Task prompt
Answer with one figure only, the number of lines below in which "greater" occurs.

Material for the task
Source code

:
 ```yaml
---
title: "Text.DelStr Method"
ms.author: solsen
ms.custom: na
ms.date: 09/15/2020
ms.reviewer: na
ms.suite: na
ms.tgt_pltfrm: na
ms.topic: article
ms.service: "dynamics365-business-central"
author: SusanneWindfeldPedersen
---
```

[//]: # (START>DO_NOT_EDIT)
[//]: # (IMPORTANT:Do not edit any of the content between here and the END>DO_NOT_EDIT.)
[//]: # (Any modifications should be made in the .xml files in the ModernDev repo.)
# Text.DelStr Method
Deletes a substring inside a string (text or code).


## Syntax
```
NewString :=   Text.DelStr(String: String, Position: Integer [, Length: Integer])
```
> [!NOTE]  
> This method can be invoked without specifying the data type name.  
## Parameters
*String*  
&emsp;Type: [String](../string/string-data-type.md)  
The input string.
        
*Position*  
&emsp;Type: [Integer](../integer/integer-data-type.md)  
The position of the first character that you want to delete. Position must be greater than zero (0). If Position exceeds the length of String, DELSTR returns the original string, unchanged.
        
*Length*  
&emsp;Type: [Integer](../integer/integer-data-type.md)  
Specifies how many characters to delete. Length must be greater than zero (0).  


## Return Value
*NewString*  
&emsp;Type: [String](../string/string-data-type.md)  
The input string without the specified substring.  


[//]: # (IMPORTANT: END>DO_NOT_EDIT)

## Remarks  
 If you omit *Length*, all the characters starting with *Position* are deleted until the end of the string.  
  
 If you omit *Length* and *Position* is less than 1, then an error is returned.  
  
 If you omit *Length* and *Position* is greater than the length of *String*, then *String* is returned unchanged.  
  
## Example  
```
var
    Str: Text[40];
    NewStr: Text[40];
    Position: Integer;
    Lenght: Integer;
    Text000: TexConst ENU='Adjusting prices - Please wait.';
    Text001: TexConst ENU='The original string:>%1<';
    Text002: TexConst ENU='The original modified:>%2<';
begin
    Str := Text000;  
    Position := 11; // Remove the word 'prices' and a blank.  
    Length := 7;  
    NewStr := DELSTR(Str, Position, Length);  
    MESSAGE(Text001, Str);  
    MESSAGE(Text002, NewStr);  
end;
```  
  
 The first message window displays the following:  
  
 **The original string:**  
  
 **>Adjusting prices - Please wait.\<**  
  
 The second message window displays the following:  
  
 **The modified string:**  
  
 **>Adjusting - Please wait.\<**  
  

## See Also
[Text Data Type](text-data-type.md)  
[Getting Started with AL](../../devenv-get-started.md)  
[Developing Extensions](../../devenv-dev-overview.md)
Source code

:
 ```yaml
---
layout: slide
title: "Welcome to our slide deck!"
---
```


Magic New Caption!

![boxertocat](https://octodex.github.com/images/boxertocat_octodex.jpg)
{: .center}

Task output
3